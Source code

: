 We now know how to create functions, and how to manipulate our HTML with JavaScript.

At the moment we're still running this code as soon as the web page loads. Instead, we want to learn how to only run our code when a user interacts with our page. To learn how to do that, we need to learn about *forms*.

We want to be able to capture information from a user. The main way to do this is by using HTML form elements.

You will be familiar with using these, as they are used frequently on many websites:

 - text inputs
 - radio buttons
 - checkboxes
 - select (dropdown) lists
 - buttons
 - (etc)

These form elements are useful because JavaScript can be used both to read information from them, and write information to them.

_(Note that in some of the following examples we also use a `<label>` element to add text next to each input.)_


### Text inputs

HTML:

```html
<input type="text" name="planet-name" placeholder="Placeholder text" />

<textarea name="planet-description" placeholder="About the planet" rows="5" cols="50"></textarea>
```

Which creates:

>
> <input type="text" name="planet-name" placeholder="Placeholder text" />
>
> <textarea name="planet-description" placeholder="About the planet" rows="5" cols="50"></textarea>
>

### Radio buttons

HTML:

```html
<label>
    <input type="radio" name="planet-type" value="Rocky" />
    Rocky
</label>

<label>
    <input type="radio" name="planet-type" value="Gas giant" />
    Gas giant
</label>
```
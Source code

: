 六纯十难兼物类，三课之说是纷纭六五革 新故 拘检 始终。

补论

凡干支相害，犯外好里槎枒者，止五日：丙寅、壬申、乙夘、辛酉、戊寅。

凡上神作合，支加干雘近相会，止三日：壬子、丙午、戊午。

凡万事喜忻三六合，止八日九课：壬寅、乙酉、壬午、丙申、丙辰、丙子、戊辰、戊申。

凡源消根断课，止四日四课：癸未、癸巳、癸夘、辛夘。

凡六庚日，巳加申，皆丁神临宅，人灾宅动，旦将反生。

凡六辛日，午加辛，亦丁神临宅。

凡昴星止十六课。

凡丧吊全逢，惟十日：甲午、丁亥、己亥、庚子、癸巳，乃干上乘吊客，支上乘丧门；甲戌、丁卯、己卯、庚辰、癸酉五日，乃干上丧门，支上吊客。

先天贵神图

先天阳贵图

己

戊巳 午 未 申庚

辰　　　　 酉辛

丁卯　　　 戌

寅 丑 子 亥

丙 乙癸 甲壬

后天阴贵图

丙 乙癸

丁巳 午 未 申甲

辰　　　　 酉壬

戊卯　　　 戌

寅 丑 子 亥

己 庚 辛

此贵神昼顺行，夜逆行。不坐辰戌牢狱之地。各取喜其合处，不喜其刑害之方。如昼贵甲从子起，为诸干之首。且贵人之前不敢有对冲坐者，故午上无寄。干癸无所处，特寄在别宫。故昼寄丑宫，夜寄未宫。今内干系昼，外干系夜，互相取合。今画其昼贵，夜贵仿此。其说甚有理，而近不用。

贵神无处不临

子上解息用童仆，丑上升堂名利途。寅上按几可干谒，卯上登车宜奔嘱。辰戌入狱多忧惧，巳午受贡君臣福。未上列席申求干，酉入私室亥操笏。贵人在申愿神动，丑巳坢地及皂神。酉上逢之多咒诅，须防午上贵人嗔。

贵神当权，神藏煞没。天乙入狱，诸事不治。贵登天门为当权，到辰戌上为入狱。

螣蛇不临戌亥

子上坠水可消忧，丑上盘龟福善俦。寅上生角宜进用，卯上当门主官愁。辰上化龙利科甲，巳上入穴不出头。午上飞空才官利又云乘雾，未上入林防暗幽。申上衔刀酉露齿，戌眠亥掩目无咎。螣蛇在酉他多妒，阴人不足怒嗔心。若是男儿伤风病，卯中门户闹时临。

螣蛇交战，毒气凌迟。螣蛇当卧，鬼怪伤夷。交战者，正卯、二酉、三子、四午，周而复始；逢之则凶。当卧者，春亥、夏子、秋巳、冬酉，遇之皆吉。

________

> TASK OBJECTIVE
Exactly as written, give the records again.

> WRITTEN ANSWER
Source code

: We now know how to create functions, and how to manipulate our HTML with JavaScript.

At the moment we're still running this code as soon as the web page loads. Instead, we want to learn how to only run our code when a user interacts with our page. To learn how to do that, we need to learn about *forms*.

We want to be able to capture information from a user. The main way to do this is by using HTML form elements.

You will be familiar with using these, as they are used frequently on many websites:

 - text inputs
 - radio buttons
 - checkboxes
 - select (dropdown) lists
 - buttons
 - (etc)

These form elements are useful because JavaScript can be used both to read information from them, and write information to them.

_(Note that in some of the following examples we also use a `<label>` element to add text next to each input.)_


### Text inputs

HTML:

```html
<input type="text" name="planet-name" placeholder="Placeholder text" />

<textarea name="planet-description" placeholder="About the planet" rows="5" cols="50"></textarea>
```

Which creates:

>
> <input type="text" name="planet-name" placeholder="Placeholder text" />
>
> <textarea name="planet-description" placeholder="About the planet" rows="5" cols="50"></textarea>
>

### Radio buttons

HTML:

```html
<label>
    <input type="radio" name="planet-type" value="Rocky" />
    Rocky
</label>

<label>
    <input type="radio" name="planet-type" value="Gas giant" />
    Gas giant
</label>
```
Source code

: 六纯十难兼物类，三课之说是纷纭六五革 新故 拘检 始终。

补论

凡干支相害，犯外好里槎枒者，止五日：丙寅、壬申、乙夘、辛酉、戊寅。

凡上神作合，支加干雘近相会，止三日：壬子、丙午、戊午。

凡万事喜忻三六合，止八日九课：壬寅、乙酉、壬午、丙申、丙辰、丙子、戊辰、戊申。

凡源消根断课，止四日四课：癸未、癸巳、癸夘、辛夘。

凡六庚日，巳加申，皆丁神临宅，人灾宅动，旦将反生。

凡六辛日，午加辛，亦丁神临宅。

凡昴星止十六课。

凡丧吊全逢，惟十日：甲午、丁亥、己亥、庚子、癸巳，乃干上乘吊客，支上乘丧门；甲戌、丁卯、己卯、庚辰、癸酉五日，乃干上丧门，支上吊客。

先天贵神图

先天阳贵图

己

戊巳 午 未 申庚

辰　　　　 酉辛

丁卯　　　 戌

寅 丑 子 亥

丙 乙癸 甲壬

后天阴贵图

丙 乙癸

丁巳 午 未 申甲

辰　　　　 酉壬

戊卯　　　 戌

寅 丑 子 亥

己 庚 辛

此贵神昼顺行，夜逆行。不坐辰戌牢狱之地。各取喜其合处，不喜其刑害之方。如昼贵甲从子起，为诸干之首。且贵人之前不敢有对冲坐者，故午上无寄。干癸无所处，特寄在别宫。故昼寄丑宫，夜寄未宫。今内干系昼，外干系夜，互相取合。今画其昼贵，夜贵仿此。其说甚有理，而近不用。

贵神无处不临

子上解息用童仆，丑上升堂名利途。寅上按几可干谒，卯上登车宜奔嘱。辰戌入狱多忧惧，巳午受贡君臣福。未上列席申求干，酉入私室亥操笏。贵人在申愿神动，丑巳坢地及皂神。酉上逢之多咒诅，须防午上贵人嗔。

贵神当权，神藏煞没。天乙入狱，诸事不治。贵登天门为当权，到辰戌上为入狱。

螣蛇不临戌亥

子上坠水可消忧，丑上盘龟福善俦。寅上生角宜进用，卯上当门主官愁。辰上化龙利科甲，巳上入穴不出头。午上飞空才官利又云乘雾，未上入林防暗幽。申上衔刀酉露齿，戌眠亥掩目无咎。螣蛇在酉他多妒，阴人不足怒嗔心。若是男儿伤风病，卯中门户闹时临。

螣蛇交战，毒气凌迟。螣蛇当卧，鬼怪伤夷。交战者，正卯、二酉、三子、四午，周而复始；逢之则凶。当卧者，春亥、夏子、秋巳、冬酉，遇之皆吉。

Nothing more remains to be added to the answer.